[Source texts of formatted documents]
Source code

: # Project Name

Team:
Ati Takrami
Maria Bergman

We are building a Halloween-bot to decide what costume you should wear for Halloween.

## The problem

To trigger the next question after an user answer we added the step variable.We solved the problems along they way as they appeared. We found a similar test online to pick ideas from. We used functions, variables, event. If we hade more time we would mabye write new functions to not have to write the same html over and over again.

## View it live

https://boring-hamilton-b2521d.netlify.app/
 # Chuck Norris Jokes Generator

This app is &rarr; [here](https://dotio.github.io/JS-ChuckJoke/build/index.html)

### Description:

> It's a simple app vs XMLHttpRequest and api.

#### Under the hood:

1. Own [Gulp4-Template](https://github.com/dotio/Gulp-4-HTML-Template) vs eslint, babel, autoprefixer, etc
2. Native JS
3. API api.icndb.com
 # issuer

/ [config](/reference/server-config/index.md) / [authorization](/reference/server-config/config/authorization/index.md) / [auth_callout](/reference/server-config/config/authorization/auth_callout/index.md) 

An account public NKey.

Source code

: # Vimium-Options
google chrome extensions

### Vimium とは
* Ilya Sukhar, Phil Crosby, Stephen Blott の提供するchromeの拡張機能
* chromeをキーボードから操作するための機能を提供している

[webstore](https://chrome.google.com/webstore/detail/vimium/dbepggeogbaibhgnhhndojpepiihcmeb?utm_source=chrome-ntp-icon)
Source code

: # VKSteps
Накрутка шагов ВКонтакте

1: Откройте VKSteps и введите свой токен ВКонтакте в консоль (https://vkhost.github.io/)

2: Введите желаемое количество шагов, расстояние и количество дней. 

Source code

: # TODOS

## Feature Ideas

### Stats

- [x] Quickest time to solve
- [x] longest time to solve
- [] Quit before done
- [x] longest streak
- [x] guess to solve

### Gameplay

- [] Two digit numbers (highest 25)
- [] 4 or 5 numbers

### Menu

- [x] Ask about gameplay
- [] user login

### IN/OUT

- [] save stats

*Exercise goal*. Reproduce every line from the entries that holds the word "time".

*Expected answer*.
To trigger the next question after an user answer we added the step variable.We solved the problems along they way as they appeared. We found a similar test online to pick ideas from. We used functions, variables, event. If we hade more time we would mabye write new functions to not have to write the same html over and over again.
- [x] Quickest time to solve
- [x] longest time to solve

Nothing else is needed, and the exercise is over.